> **Exercise aim**: Going through the material below, output exactly the lines from the one containing "5. I no longer" through the one containing "Versionsnummer (z.B. 9.0).", and no pictures.

> **Exercise inputs**:
• • • •

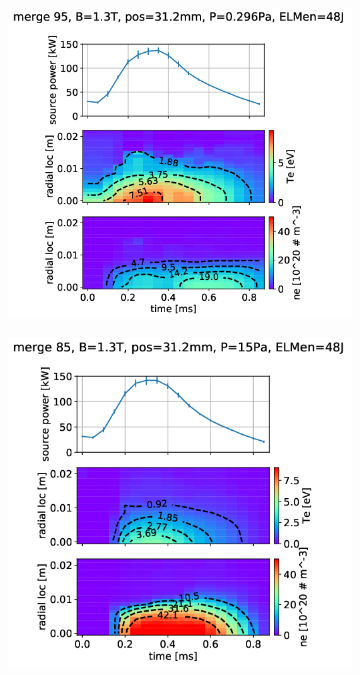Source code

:\begin{figure}[!ht]
     \centering
     \begin{subfigure}{0.34\textwidth}
         \centering
         \vspace*{-0mm}
         \includegraphics[width=\textwidth,trim={60 0 134 25},clip]{Chapters/chapter3/figs/pass_1_merge95_global_fit37.png}
         \vspace*{-55mm}
         {\color{white}\caption{\phantom{ }}\label{fig:TSb}}
     \end{subfigure}
     \hfill
     \begin{subfigure}{0.285\textwidth}
         \centering
         \vspace*{-0mm}
         \includegraphics[width=\textwidth,trim={100 0 120 25},clip]{Chapters/chapter3/figs/pass_1_merge85_global_fit45.png}

\end{subfigure}
\end{figure}
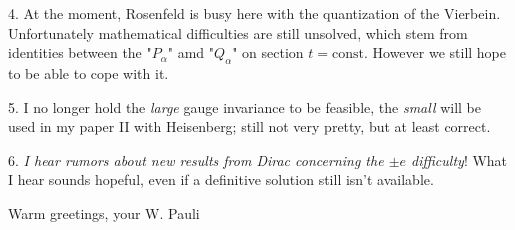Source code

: \documentclass{article}
\begin{document}
4. At the moment, Rosenfeld is busy here with the quantization of the Vierbein. Unfortunately mathematical difficulties are still unsolved, which stem from identities between the "$P_\alpha$" amd "$Q_\alpha$" on section $t=\text{const}$. However we still hope to be able to cope with it.

5. I no longer hold the \textit{large} gauge invariance to be feasible, the \textit{small} will be used in my paper II with Heisenberg; still not very pretty, but at least correct.

6. \textit{I hear rumors about new results from Dirac concerning the $\pm e$ difficulty}! What I hear sounds hopeful, even if a definitive solution still isn't available.

Warm greetings, your W. Pauli
\end{document}
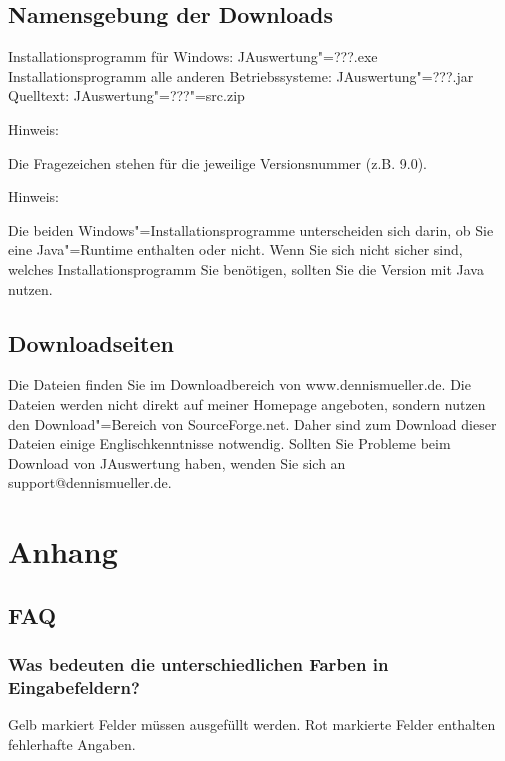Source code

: \documentclass[11pt,a4paper,twoside,ngerman]{article}
\begin{document}
\subsection*{Namensgebung der Downloads}
Installationsprogramm für Windows: JAuswertung"=???.exe\\
Installationsprogramm alle anderen Betriebssysteme: JAuswertung"=???.jar\\
Quelltext: JAuswertung"=???"=src.zip

\begin{bfseries}Hinweis:\end{bfseries} Die Fragezeichen stehen für die jeweilige Versionsnummer (z.B. 9.0).

\begin{bfseries}Hinweis:\end{bfseries} Die beiden Windows"=Installationsprogramme unterscheiden sich darin, ob Sie eine Java"=Runtime enthalten oder nicht. Wenn Sie sich nicht sicher sind, welches Installationsprogramm Sie benötigen, sollten Sie die Version mit Java nutzen.


\subsection*{Downloadseiten}
Die Dateien finden Sie im Downloadbereich von www.dennismueller.de. Die Dateien werden nicht direkt auf meiner Homepage angeboten, sondern nutzen den Download"=Bereich von SourceForge.net. Daher sind zum Download dieser Dateien einige Englischkenntnisse notwendig. Sollten Sie Probleme beim Download von JAuswertung haben, wenden Sie sich an support@dennismueller.de.


\newpage

\section{Anhang}

\newpage

\subsection{FAQ}

\subsubsection*{Was bedeuten die unterschiedlichen Farben in Eingabefeldern?}
Gelb markiert Felder müssen ausgefüllt werden. Rot markierte Felder enthalten fehlerhafte Angaben.
\end{document}
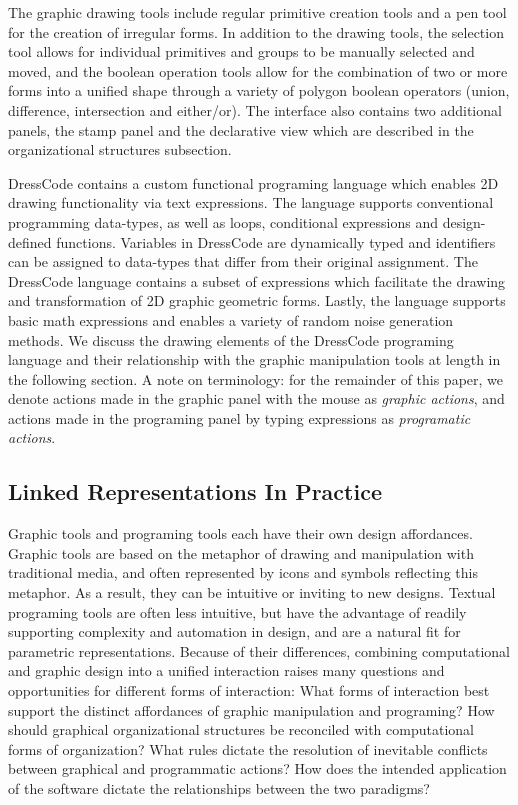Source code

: \documentclass{sigchi}
\begin{document}
The graphic drawing tools include regular primitive creation tools and a pen tool for the creation of irregular forms.  In addition to the drawing tools, the selection tool allows for individual primitives and groups to be manually selected and moved, and the boolean operation tools allow for the combination of two or more forms into a unified shape through a variety of polygon boolean operators (union, difference, intersection and either/or). The interface also contains two additional panels, the stamp panel and the declarative view which are described in the organizational structures subsection.

 DressCode contains a custom functional programing language which enables 2D drawing functionality via text expressions. The language supports conventional programming data-types, as well as loops, conditional expressions and design-defined functions. Variables in DressCode are dynamically typed and identifiers can be assigned to data-types that differ from their original assignment. The DressCode language contains a subset of expressions which facilitate the drawing and transformation of 2D graphic geometric forms. Lastly, the language supports basic math expressions and enables a variety of random noise generation methods. We discuss the drawing elements of the DressCode programing language and their relationship with the graphic manipulation tools at length in the following section. A note on terminology: for the remainder of this paper, we denote actions made in the graphic panel with the mouse as \textit{graphic actions}, and actions made in the programing panel by typing expressions as \textit{programatic actions}.


\subsection{Linked Representations In Practice}
Graphic tools and programing tools each have their own design affordances. Graphic tools are based on the metaphor of drawing and manipulation with traditional media, and often represented by icons and symbols reflecting this metaphor. As a result, they can be intuitive or inviting to new designs. Textual programing tools are often less intuitive, but have the advantage of readily supporting complexity and automation in design, and are a natural fit for parametric representations. Because of their differences, combining computational and graphic design into a unified interaction raises many questions and opportunities for different forms of interaction: What forms of interaction best support the distinct affordances of graphic manipulation and programing? How should graphical organizational structures be reconciled with computational forms of organization? What rules dictate the resolution of inevitable conflicts between graphical and programmatic actions? How does the intended application of the software dictate the relationships between the two paradigms?
\end{document}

• • • •

> **Written answer**:
5. I no longer hold the \textit{large} gauge invariance to be feasible, the \textit{small} will be used in my paper II with Heisenberg; still not very pretty, but at least correct.

6. \textit{I hear rumors about new results from Dirac concerning the $\pm e$ difficulty}! What I hear sounds hopeful, even if a definitive solution still isn't available.

Warm greetings, your W. Pauli
\end{document}
Source code

: \documentclass[11pt,a4paper,twoside,ngerman]{article}
\begin{document}
\subsection*{Namensgebung der Downloads}
Installationsprogramm für Windows: JAuswertung"=???.exe\\
Installationsprogramm alle anderen Betriebssysteme: JAuswertung"=???.jar\\
Quelltext: JAuswertung"=???"=src.zip

\begin{bfseries}Hinweis:\end{bfseries} Die Fragezeichen stehen für die jeweilige Versionsnummer (z.B. 9.0).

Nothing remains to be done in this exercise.